=== WHAT THE TASK ASKS ===
Which of the lines in the data below contain the string "Email"? Copy each of them.

=== RECORDS SUPPLIED ===
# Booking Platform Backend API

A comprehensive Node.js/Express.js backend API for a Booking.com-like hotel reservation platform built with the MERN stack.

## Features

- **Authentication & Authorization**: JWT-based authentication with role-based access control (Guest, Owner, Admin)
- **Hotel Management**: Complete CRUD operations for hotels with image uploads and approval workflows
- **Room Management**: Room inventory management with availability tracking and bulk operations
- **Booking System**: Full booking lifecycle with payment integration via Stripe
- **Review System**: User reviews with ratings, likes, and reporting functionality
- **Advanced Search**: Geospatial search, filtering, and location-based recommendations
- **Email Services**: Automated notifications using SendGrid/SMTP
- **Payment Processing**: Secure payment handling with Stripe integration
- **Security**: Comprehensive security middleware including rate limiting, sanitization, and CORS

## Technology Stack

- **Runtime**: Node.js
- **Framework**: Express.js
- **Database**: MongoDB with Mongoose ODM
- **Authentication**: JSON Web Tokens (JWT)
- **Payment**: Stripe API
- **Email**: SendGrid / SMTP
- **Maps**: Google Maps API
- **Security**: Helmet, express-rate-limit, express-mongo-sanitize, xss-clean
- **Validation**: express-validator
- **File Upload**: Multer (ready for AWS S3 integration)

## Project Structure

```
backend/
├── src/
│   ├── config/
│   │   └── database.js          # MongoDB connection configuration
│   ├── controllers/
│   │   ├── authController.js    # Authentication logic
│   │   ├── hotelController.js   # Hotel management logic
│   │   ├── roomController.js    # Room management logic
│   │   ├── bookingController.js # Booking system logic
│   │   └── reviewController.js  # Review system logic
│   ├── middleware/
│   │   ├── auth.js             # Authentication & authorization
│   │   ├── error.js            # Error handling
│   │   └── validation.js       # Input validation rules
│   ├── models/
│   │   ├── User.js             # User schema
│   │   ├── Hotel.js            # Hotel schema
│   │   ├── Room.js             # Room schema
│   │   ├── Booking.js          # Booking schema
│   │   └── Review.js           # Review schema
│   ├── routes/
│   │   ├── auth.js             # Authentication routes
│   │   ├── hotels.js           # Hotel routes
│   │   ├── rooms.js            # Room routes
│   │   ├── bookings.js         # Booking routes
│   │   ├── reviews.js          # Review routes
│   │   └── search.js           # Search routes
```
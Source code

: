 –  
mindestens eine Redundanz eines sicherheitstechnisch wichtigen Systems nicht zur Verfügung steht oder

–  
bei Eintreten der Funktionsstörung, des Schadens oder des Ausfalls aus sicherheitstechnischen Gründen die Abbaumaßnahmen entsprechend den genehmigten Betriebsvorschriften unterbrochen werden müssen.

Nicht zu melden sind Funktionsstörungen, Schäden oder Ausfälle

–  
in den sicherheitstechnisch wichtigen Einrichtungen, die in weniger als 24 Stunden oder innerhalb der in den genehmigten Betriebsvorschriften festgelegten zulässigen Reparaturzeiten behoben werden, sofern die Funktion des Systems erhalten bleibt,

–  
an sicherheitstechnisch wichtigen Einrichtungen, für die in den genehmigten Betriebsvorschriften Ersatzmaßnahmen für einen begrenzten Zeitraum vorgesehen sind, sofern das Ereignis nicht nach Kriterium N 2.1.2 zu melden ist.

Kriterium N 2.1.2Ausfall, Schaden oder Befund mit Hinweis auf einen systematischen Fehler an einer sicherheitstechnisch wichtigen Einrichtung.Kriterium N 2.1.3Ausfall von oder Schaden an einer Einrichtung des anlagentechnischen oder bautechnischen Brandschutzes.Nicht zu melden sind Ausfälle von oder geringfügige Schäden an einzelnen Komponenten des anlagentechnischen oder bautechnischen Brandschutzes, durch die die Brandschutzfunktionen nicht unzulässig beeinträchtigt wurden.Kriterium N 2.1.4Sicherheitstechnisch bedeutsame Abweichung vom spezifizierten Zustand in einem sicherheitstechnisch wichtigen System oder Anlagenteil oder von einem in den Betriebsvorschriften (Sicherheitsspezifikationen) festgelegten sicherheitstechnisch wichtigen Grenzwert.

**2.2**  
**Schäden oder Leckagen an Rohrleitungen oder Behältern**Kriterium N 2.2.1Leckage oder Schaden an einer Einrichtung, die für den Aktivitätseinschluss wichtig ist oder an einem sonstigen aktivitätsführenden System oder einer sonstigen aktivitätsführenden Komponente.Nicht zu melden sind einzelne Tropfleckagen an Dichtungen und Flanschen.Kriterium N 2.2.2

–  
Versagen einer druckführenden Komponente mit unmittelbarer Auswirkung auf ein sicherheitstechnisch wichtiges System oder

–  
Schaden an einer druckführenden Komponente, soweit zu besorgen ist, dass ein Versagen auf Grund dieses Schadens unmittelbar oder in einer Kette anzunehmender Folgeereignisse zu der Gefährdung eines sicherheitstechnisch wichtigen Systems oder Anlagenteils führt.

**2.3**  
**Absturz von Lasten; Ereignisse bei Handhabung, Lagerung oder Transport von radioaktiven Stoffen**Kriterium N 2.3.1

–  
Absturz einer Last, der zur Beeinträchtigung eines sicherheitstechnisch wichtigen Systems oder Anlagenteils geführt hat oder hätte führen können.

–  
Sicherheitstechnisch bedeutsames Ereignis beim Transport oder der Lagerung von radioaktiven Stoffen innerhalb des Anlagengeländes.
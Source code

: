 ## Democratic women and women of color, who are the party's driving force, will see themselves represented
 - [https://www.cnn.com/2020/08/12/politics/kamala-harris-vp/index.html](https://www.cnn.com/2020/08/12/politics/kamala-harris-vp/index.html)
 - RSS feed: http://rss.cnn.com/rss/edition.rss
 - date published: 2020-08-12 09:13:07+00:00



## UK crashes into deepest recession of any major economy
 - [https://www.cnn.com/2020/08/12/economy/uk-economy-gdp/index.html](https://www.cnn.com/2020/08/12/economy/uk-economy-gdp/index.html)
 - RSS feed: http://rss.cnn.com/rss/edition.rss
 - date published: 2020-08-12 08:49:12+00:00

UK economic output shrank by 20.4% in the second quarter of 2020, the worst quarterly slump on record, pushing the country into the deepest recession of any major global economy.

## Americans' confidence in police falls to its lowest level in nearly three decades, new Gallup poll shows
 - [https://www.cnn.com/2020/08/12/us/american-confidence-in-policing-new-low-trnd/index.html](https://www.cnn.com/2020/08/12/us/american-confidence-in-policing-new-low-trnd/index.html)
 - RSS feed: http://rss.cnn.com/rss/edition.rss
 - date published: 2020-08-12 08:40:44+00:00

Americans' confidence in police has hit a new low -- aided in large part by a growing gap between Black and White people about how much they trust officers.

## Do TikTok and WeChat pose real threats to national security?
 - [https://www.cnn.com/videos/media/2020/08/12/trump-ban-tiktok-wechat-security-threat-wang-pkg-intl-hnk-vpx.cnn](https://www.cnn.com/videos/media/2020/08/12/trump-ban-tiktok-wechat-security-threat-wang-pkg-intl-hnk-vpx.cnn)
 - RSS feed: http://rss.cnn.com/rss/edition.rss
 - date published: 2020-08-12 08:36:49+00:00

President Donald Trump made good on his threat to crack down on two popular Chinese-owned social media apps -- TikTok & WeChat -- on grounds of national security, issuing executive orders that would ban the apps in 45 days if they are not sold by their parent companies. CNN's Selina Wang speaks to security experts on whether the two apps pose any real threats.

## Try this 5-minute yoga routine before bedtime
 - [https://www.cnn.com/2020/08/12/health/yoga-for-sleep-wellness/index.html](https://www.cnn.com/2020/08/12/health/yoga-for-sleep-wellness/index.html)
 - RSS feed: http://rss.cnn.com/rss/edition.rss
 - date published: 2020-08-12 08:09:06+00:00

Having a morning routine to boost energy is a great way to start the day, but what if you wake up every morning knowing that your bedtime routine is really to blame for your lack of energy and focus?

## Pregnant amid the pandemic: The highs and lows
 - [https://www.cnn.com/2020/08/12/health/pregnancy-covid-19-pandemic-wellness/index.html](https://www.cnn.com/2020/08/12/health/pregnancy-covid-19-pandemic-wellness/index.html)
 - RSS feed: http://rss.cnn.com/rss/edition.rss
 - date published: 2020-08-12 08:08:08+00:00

=== WRITTEN ANSWER ===
- **Email Services**: Automated notifications using SendGrid/SMTP
- **Email**: SendGrid / SMTP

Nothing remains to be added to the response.